[[ Task data open ]]

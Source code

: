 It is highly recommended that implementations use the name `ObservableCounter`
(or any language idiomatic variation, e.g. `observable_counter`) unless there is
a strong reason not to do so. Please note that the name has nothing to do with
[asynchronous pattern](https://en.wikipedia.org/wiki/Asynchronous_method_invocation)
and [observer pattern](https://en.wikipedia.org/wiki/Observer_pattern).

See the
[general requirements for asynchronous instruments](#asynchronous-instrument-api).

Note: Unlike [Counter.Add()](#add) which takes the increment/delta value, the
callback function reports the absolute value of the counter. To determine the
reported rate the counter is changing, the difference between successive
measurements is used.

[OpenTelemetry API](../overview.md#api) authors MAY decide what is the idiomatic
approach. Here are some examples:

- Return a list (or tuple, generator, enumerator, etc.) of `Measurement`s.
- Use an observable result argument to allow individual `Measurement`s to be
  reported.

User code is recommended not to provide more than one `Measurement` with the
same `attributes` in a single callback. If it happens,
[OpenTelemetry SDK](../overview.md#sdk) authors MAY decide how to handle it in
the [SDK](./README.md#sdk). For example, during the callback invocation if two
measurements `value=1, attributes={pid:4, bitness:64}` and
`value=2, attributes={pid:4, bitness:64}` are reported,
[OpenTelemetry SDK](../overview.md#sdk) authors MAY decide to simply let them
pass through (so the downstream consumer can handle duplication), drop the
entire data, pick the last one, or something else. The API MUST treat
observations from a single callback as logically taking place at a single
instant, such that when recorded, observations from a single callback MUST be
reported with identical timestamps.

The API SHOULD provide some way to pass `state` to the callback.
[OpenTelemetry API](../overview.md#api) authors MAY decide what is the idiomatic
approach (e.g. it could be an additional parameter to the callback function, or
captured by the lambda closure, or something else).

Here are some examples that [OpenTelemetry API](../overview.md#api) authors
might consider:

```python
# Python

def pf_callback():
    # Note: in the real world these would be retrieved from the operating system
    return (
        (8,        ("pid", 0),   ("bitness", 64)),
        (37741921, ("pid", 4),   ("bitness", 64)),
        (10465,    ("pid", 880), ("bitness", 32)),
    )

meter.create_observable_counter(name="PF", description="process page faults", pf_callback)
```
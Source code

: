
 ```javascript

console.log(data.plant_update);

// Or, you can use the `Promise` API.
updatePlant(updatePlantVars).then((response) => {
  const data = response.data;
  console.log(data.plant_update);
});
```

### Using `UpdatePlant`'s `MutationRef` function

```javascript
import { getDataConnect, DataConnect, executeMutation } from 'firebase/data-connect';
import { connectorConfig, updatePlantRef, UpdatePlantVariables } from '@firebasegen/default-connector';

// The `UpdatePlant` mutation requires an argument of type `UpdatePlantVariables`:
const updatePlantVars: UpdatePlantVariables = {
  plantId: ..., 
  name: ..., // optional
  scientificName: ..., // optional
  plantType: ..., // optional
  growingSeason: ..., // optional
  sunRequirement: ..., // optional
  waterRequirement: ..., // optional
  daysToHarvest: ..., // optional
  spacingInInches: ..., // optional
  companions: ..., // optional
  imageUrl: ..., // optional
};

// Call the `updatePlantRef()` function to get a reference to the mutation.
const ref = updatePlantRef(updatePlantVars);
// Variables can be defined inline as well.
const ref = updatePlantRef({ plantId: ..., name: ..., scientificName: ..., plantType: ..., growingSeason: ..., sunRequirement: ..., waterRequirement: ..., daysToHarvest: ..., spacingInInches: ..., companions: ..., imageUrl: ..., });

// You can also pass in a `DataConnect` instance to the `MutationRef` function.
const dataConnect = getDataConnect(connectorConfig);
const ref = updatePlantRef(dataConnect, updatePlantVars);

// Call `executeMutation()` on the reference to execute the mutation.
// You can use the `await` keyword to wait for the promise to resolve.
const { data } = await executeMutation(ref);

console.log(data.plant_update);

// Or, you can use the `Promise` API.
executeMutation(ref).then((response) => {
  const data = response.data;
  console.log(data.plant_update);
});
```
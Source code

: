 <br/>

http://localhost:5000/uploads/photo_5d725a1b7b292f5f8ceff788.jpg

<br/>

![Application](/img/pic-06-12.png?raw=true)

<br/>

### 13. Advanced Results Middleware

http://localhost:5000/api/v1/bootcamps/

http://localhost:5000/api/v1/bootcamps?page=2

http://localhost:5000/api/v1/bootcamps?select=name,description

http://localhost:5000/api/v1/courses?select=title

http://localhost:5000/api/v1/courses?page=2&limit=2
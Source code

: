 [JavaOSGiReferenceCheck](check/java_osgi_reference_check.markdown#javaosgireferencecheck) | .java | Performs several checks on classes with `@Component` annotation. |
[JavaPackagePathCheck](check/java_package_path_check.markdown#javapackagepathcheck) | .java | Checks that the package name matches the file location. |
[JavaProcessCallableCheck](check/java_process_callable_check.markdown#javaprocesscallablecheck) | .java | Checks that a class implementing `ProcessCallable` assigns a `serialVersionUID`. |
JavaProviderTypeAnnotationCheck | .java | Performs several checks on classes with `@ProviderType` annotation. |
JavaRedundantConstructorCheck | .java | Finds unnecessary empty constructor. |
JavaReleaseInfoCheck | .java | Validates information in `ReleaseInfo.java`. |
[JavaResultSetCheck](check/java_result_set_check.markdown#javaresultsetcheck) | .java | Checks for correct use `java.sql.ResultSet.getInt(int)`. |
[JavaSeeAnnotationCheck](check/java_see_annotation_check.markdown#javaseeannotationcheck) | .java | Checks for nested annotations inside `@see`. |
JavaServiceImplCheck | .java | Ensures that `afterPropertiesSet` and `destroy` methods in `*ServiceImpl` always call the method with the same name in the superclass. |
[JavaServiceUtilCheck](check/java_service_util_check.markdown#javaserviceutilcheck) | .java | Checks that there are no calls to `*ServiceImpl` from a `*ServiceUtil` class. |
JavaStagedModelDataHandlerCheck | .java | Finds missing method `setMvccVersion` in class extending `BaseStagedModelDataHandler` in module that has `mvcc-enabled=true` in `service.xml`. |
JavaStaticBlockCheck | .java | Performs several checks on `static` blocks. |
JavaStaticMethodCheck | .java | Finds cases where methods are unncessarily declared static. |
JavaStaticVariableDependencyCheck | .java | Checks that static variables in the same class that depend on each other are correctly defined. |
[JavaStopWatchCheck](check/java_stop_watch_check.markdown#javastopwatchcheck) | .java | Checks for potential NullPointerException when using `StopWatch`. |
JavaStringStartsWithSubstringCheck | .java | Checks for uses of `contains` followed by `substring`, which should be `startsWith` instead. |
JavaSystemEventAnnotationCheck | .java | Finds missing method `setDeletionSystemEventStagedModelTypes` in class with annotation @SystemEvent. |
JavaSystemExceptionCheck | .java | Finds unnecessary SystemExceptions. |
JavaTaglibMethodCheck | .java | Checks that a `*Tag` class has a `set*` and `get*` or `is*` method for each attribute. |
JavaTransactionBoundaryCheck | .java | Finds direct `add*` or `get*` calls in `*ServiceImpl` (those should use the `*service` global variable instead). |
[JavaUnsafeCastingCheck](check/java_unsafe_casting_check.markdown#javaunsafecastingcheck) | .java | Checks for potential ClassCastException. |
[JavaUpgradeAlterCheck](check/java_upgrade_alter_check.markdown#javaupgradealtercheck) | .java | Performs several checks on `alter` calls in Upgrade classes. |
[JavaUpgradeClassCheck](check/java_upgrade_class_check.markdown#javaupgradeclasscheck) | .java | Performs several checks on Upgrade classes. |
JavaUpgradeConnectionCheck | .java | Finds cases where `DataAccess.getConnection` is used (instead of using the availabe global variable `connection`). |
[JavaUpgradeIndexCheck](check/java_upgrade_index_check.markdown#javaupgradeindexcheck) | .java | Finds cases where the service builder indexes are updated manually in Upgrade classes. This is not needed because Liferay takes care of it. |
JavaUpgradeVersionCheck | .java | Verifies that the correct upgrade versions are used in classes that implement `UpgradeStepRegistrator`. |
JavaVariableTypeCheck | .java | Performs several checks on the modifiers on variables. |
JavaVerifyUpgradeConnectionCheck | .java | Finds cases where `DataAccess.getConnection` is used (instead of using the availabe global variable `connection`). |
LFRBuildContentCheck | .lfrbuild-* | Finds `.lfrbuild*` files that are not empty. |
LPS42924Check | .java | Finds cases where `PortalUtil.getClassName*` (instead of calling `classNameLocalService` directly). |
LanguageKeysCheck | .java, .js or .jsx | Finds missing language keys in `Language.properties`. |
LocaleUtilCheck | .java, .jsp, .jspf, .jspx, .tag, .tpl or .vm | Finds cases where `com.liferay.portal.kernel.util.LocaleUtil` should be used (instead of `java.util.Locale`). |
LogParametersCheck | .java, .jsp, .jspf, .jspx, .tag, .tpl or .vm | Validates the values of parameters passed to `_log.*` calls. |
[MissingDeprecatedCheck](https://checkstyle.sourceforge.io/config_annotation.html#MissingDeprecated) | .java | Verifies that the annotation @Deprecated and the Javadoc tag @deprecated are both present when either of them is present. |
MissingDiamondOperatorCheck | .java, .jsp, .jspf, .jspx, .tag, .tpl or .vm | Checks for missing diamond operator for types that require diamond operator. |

[[ Task data closed ]]

■ Work instruction
Find how many lines of the listing hold "optional" and give the number by itself.

■ Finished exercise
10